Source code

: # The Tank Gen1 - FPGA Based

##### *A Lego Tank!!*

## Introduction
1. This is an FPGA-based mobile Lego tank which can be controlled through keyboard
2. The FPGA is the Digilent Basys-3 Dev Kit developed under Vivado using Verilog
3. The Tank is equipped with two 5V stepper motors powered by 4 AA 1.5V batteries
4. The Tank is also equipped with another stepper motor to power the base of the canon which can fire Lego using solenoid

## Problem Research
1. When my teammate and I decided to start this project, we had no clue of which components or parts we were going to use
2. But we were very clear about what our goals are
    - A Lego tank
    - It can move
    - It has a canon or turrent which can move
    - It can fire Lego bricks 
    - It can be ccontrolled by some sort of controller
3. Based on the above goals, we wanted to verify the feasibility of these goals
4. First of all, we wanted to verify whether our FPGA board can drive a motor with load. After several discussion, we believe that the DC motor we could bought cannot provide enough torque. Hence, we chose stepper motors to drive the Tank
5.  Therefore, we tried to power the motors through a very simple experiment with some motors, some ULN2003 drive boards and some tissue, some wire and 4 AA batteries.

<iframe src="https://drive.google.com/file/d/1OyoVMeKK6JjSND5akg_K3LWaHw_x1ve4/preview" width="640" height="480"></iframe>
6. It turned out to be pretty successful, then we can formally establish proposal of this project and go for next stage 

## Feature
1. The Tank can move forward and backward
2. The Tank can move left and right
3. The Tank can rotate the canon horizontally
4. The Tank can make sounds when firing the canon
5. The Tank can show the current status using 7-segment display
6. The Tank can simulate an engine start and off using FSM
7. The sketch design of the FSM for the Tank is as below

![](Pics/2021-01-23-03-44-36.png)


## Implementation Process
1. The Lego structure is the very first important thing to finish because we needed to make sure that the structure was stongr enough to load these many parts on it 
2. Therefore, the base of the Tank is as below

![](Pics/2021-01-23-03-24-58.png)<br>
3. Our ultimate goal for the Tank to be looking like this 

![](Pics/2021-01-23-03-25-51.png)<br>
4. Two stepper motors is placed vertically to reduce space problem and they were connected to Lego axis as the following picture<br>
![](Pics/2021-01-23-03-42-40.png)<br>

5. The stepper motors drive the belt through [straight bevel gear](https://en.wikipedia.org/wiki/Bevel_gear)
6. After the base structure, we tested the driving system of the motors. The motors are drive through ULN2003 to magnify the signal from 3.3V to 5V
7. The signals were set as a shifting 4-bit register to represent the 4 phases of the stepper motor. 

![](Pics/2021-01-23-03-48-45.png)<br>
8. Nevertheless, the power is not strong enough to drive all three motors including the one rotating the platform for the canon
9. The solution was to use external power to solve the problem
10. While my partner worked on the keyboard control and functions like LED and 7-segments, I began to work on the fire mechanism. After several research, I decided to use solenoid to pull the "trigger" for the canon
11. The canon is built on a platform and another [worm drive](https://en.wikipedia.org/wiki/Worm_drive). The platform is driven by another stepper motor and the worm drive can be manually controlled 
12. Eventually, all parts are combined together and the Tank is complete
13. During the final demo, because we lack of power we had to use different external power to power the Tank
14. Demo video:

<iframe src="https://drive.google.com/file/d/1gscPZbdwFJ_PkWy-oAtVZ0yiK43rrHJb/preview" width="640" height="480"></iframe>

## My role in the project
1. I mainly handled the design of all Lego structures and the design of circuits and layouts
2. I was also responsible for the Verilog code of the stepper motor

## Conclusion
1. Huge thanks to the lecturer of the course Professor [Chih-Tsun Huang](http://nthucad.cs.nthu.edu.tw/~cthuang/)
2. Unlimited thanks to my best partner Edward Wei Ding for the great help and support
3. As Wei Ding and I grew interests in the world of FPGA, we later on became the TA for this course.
----------------
▶ _WORK REQUIRED_:
Restate word for word only the lines above from the line containing "- FPGA Based" to the line containing "3. The Tank is", both of them included.

▶ _OUTPUT FOR THIS TASK_:
: # The Tank Gen1 - FPGA Based

##### *A Lego Tank!!*

## Introduction
1. This is an FPGA-based mobile Lego tank which can be controlled through keyboard
2. The FPGA is the Digilent Basys-3 Dev Kit developed under Vivado using Verilog
3. The Tank is equipped with two 5V stepper motors powered by 4 AA 1.5V batteries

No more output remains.